Data provided: Begin

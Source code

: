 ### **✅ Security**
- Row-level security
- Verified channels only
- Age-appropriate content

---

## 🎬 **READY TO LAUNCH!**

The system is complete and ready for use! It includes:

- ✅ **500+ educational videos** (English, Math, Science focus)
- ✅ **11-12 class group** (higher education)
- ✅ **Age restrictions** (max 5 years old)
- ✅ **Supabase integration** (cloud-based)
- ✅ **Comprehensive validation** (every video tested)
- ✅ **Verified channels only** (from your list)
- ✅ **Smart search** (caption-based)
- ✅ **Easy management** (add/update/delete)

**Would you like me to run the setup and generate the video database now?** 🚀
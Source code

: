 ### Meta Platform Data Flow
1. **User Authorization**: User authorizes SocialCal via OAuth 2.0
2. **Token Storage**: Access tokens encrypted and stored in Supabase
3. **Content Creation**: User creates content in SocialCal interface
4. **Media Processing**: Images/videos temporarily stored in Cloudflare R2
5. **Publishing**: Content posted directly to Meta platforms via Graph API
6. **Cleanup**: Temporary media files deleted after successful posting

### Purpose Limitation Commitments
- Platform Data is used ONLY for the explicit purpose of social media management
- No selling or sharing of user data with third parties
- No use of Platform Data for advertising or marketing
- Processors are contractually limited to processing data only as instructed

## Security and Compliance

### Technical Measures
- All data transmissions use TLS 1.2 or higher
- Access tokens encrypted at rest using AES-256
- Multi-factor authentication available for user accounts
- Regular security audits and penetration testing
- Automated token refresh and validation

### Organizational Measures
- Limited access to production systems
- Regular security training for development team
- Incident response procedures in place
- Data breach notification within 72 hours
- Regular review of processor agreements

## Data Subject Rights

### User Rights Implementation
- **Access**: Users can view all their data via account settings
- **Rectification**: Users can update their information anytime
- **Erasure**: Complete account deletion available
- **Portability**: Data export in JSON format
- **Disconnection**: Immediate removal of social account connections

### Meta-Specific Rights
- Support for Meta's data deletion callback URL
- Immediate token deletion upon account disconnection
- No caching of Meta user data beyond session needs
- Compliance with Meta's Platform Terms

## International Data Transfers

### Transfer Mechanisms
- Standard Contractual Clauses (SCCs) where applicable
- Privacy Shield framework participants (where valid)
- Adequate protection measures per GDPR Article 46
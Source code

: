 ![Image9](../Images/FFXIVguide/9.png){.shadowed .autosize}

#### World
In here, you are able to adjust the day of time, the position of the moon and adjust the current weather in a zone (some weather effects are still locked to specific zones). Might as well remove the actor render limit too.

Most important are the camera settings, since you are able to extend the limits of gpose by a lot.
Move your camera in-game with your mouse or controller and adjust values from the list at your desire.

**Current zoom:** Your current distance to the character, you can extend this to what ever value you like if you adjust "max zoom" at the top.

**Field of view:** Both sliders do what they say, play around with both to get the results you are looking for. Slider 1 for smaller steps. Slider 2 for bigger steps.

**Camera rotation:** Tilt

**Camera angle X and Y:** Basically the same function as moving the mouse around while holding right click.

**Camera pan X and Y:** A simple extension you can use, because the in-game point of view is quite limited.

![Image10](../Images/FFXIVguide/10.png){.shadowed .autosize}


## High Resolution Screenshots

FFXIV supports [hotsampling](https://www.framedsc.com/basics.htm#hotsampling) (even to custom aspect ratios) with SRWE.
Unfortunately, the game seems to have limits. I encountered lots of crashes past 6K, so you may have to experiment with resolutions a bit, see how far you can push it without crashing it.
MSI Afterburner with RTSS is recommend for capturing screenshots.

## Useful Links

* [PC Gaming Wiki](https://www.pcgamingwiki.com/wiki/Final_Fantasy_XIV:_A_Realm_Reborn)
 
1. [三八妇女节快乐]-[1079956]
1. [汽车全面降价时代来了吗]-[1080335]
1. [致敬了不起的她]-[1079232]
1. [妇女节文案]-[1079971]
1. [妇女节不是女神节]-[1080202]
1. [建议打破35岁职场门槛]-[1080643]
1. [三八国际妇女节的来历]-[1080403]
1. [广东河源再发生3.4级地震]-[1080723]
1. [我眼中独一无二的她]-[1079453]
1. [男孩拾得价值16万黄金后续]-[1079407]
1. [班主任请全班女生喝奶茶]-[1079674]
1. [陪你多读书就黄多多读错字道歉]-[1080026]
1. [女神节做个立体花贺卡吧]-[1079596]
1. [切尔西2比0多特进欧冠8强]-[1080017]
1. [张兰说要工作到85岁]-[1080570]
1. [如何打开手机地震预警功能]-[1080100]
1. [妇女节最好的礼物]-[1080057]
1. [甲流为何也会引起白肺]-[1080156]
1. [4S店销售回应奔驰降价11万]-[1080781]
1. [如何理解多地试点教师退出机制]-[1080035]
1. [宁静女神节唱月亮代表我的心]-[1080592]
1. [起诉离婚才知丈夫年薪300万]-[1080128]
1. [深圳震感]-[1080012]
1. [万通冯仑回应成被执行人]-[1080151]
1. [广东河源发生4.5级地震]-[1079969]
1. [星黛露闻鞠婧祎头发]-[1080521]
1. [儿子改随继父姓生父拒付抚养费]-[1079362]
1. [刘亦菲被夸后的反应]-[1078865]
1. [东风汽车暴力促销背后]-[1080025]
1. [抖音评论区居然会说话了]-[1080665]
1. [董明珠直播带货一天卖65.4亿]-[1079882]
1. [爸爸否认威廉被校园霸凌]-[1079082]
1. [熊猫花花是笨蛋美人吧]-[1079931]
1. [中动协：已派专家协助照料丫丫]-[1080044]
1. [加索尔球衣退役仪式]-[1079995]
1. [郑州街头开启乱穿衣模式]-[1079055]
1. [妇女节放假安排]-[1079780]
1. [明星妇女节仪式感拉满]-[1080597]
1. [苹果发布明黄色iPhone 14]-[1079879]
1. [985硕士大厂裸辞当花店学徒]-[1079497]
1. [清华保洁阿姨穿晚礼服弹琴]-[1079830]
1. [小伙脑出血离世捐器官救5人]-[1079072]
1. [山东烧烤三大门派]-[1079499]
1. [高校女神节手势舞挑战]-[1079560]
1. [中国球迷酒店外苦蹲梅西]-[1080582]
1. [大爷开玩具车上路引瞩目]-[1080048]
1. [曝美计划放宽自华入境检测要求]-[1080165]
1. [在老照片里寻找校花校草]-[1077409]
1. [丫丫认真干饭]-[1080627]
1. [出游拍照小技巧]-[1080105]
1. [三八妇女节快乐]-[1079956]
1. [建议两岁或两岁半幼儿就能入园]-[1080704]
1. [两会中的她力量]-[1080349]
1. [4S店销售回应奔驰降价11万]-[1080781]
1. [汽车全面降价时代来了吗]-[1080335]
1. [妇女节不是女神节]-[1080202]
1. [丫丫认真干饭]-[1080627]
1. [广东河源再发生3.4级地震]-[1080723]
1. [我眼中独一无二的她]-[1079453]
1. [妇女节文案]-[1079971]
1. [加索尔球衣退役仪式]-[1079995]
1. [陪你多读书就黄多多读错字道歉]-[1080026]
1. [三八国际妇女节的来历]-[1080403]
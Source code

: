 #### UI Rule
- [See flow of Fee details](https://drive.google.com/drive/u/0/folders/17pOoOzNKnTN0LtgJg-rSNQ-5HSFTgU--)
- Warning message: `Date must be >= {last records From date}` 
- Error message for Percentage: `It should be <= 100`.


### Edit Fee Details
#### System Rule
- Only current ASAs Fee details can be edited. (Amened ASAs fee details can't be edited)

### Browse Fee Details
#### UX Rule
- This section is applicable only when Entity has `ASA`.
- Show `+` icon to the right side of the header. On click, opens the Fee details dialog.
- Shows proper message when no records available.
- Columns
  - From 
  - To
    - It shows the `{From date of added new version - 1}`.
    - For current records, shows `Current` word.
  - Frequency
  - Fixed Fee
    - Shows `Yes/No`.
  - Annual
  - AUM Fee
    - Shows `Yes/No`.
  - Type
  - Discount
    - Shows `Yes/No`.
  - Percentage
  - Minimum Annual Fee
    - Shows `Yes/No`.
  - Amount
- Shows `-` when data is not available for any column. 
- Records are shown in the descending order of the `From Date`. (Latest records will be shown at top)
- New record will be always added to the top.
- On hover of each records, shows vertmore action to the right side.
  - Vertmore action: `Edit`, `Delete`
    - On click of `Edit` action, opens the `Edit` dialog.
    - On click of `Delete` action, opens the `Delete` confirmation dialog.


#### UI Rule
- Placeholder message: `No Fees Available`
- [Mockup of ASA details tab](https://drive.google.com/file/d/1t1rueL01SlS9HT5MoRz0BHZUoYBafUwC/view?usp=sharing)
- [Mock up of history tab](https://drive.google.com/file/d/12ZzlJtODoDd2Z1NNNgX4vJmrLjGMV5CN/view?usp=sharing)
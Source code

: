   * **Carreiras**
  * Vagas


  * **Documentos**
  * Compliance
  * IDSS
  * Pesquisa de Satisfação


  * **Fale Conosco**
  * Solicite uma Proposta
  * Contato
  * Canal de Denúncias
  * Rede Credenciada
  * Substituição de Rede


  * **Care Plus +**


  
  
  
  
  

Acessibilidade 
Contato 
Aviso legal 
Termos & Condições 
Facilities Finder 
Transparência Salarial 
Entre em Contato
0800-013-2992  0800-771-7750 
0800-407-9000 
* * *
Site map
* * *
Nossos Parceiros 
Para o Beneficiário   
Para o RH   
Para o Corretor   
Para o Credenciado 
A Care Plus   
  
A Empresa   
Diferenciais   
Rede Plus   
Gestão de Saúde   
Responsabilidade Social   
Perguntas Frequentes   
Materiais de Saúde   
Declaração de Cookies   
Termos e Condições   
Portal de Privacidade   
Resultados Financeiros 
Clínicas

Data provided: End

• _What is required_
Using the entries above, output exactly the lines between the line holding "- ✅ **Supabase integration** (cloud-based)" and the line holding "- **Erasure**: Complete", end lines included, and nothing more.

• _Result_
- ✅ **Supabase integration** (cloud-based)
- ✅ **Comprehensive validation** (every video tested)
- ✅ **Verified channels only** (from your list)
- ✅ **Smart search** (caption-based)
- ✅ **Easy management** (add/update/delete)

**Would you like me to run the setup and generate the video database now?** 🚀
Source code

: ### Meta Platform Data Flow
1. **User Authorization**: User authorizes SocialCal via OAuth 2.0
2. **Token Storage**: Access tokens encrypted and stored in Supabase
3. **Content Creation**: User creates content in SocialCal interface
4. **Media Processing**: Images/videos temporarily stored in Cloudflare R2
5. **Publishing**: Content posted directly to Meta platforms via Graph API
6. **Cleanup**: Temporary media files deleted after successful posting

### Purpose Limitation Commitments
- Platform Data is used ONLY for the explicit purpose of social media management
- No selling or sharing of user data with third parties
- No use of Platform Data for advertising or marketing
- Processors are contractually limited to processing data only as instructed

## Security and Compliance

### Technical Measures
- All data transmissions use TLS 1.2 or higher
- Access tokens encrypted at rest using AES-256
- Multi-factor authentication available for user accounts
- Regular security audits and penetration testing
- Automated token refresh and validation

### Organizational Measures
- Limited access to production systems
- Regular security training for development team
- Incident response procedures in place
- Data breach notification within 72 hours
- Regular review of processor agreements

## Data Subject Rights

### User Rights Implementation
- **Access**: Users can view all their data via account settings
- **Rectification**: Users can update their information anytime
- **Erasure**: Complete account deletion available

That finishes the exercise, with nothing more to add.